(Dataset entries)
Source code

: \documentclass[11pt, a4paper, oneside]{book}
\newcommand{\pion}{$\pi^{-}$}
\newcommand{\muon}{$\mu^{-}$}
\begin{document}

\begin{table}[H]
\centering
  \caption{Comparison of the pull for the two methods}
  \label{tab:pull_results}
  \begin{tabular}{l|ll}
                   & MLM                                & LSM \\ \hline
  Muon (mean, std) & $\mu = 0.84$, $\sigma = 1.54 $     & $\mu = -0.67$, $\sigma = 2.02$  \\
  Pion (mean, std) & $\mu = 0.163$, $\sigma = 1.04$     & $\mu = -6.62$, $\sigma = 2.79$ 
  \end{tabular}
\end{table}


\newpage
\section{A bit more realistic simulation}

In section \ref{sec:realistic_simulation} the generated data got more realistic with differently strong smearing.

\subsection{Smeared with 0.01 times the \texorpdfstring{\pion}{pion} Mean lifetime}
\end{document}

==

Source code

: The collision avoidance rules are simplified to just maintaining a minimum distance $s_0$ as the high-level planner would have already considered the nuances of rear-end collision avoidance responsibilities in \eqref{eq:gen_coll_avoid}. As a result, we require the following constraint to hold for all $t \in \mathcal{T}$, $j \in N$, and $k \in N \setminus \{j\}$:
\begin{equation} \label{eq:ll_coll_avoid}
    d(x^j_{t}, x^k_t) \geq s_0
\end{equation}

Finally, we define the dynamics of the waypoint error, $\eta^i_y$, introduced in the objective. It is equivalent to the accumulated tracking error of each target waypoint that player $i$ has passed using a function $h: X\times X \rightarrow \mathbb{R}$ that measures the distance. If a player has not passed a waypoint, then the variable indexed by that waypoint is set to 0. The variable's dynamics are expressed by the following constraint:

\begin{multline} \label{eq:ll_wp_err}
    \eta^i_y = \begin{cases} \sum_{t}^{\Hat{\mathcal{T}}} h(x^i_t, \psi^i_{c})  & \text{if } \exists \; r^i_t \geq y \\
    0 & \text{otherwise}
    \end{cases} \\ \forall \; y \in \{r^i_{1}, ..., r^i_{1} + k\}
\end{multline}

| Task directions |
Scan each line above for the string "following". Give the tally and nothing else.

| Task response |
2